Die Rosa-Hellblau-Falle® war noch nicht besetzt, und so sollte es denn sein. Wir benannten unseren Blog danach, gründeten eine Facebook-Gruppe und waren schnell erleichtert, nicht mehr allein zu sein mit unseren Zweifeln und unserem Staunen darüber, was so schlimm daran sein soll, wenn unser Sohn die geblümte Jacke seiner Schwester trägt, warum Tanzen und Weinen als unmännlich gilt, und wie es dazu kommt, dass Mädchen in vielen Familien so viel selbstverständlicher in die alltägliche Familienarbeit einbezogen werden als Jungen. Die Überraschungseier mit rosa Blümchen waren gerade auf den Markt gekommen, es gab neuerdings violette Legosteine, und wir dachten, jetzt wäre aber langsam mal gut mit dieser »extra für Mädchen«-Werbeoffensive, die immer so ein bisschen nach Frauenförderung klingt, aber natürlich das genaue Gegenteil meint und bewirkt. Wie naiv wir waren!
Eigentlich wollten wir uns ja am liebsten direkt wieder abschaffen, hätten uns gewünscht, die Inhalte dieses Buchs würden sich wenige Jahre später bereits wieder als irrelevant erwiesen haben. Einige Jahre sind nun vergangen seit der Erstauflage 2014, und als Autor*innen freuen wir uns zwar über das anhaltende Interesse, gleichzeitig macht es uns doch fassungslos, dass sich keins der Kapitel erledigt hat, auch heute nicht. In manchen Bereichen ist die Situation nicht nur unverändert geblieben, sondern noch extremer geworden. Gender-Reveal-Partys zum Beispiel, ein Trend aus den USA, erfreuen sich auch in Deutschland zunehmender Beliebtheit: nicht nur, dass weit über 80 Prozent der werdenden Eltern gerne wissen wollen, welche Geschlechtsorgane ihr Ungeborenes hat (vgl. Kapitel 2), sie wollen sie auch klischeevoll feiern. Dafür färben sie das Innere von Kuchen, die dann beim Aufschneiden Rosa oder Hellblau enthüllen, lassen Luftballons in der entsprechenden Farbe aufsteigen oder entzünden mit Farbpulver gefüllte Raketen – in Kalifornien hat im Herbst 2020 eine solche Aktion einen tagelangen Waldbrand ausgelöst. »Was wird es denn?« – die Frage, mit der alles Leben beginnt, scheint noch wichtiger geworden zu sein.
War Rot vor einigen Jahren noch eine Farbe, die auch Jungen tragen durften (vgl.

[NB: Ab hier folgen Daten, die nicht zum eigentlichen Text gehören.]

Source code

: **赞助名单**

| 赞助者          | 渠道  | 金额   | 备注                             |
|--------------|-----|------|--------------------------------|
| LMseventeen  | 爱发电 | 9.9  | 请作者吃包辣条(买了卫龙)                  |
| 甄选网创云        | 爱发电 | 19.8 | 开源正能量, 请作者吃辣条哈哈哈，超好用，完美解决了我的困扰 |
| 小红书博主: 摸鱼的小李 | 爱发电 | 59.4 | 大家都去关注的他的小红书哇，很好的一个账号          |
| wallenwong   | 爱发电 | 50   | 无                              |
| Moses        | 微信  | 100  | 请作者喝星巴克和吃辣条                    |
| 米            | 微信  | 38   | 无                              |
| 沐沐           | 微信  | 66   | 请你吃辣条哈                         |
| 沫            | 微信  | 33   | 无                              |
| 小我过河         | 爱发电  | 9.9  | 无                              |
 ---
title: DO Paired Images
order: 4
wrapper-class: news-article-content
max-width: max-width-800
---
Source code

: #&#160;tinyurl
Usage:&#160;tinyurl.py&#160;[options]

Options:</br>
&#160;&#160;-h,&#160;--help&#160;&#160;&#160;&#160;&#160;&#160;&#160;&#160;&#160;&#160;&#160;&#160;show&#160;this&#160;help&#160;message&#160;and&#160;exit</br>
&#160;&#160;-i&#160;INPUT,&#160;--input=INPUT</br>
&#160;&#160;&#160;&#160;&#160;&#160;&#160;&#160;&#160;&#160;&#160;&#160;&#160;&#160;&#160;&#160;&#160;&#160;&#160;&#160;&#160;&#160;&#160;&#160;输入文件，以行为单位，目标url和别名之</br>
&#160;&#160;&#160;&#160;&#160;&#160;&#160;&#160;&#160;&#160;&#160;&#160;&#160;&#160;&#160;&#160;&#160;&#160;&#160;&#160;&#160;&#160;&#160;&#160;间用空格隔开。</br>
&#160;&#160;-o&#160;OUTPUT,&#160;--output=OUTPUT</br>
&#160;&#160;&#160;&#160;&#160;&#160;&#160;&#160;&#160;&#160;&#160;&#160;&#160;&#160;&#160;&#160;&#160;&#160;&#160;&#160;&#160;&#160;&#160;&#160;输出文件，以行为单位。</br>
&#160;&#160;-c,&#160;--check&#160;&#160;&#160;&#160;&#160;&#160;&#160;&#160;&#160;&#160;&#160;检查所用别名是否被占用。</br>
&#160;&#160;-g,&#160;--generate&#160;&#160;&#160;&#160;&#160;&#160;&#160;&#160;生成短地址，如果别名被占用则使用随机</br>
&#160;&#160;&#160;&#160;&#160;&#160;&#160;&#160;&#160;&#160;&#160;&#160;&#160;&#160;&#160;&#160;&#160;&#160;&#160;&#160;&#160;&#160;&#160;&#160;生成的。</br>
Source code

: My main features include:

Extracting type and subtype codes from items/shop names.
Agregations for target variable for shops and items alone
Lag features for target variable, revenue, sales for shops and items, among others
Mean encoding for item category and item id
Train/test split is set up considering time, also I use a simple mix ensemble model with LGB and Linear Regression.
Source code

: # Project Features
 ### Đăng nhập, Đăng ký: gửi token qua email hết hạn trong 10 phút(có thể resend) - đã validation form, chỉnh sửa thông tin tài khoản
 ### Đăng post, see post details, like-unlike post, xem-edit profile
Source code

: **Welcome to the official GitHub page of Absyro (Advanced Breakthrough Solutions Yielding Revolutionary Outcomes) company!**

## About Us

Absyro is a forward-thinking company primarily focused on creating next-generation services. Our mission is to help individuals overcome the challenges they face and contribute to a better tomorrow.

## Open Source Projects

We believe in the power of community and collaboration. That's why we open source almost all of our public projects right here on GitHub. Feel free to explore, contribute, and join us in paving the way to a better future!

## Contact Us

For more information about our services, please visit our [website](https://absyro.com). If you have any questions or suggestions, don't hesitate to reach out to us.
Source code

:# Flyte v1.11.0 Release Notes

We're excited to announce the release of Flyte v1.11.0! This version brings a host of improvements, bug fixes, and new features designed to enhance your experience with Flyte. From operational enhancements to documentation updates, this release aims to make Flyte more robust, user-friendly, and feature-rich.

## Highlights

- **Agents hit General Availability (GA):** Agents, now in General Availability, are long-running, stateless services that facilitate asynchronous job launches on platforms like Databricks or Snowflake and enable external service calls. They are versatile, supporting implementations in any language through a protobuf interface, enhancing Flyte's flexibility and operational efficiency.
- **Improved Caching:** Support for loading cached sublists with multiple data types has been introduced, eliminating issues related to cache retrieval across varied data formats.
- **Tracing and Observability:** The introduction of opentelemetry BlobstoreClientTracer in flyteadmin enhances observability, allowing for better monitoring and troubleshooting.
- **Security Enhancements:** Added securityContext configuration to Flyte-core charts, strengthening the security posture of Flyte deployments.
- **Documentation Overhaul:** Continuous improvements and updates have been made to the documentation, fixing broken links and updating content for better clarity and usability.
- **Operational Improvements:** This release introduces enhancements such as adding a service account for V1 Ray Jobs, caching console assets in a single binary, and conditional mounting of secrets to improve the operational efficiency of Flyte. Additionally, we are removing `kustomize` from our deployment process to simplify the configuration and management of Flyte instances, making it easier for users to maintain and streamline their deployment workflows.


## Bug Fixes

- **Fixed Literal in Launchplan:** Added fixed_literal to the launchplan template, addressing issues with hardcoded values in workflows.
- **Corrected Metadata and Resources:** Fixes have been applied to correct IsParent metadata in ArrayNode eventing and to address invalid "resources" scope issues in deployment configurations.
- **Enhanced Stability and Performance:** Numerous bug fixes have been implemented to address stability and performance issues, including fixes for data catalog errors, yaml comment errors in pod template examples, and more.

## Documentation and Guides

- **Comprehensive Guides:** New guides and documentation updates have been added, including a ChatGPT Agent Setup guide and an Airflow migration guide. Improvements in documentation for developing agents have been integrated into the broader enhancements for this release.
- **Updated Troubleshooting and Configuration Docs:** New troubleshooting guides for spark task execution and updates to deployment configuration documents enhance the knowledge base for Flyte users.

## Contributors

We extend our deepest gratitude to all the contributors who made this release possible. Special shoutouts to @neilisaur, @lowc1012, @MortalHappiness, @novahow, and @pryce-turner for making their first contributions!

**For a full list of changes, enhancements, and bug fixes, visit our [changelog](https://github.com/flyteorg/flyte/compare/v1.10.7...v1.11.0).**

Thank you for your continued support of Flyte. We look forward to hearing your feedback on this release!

Kapitel 3), werden Eltern heute auf Spielplätzen angesprochen, gar gemaßregelt, warum sie ihrem Sohn denn eine rote Jacke gekauft hätten. Selbst Schuld, wenn das Kind dann als Mädchen angesprochen wird. Ist das so? Markieren wir neuerdings farblich das Geschlecht unserer Kinder, und suchen, damit Fremde es erkennen, die von Firmen entsprechend gelabelte Kleidung und Spielzeuge aus? Oder sollte es nicht erst einmal darum gehen, was uns und unseren Kindern gefällt, weil die individuelle Wahl doch wichtiger ist als ein Etikett? Allerdings gibt es inzwischen kaum mehr einen Produktbereich, in dem Waren nicht getrennt nach Rosa und Blau beziehungsweise Pink und Mattschwarz angeboten werden. Oft ist die pinke Version dann sogar etwas teurer. Dieses Preisgefälle in Rosa-Blau, das vor allem auf Drogerieprodukte angewandt wird, zum Beispiel bei Rasierern, bei Shampoo oder Parfum, gibt es auch in anderen Bereichen, wie eine Studie der Antidiskriminierungsstelle des Bundes zum Gender Pricing1 2017 aufgezeigt hat, die diese Strategie eindeutig als diskiminierend einstuft. Von Hersteller*innen wird sie trotzdem verteidigt, indem die Verantwortung den Konsumentinnen angelastet wird: Selbst schuld die Frauen, wenn sie für die pinke Variante mehr bezahlen. Wirklich? Und vor allem: dürfen und wollen wir das dann auch Kindern anlasten?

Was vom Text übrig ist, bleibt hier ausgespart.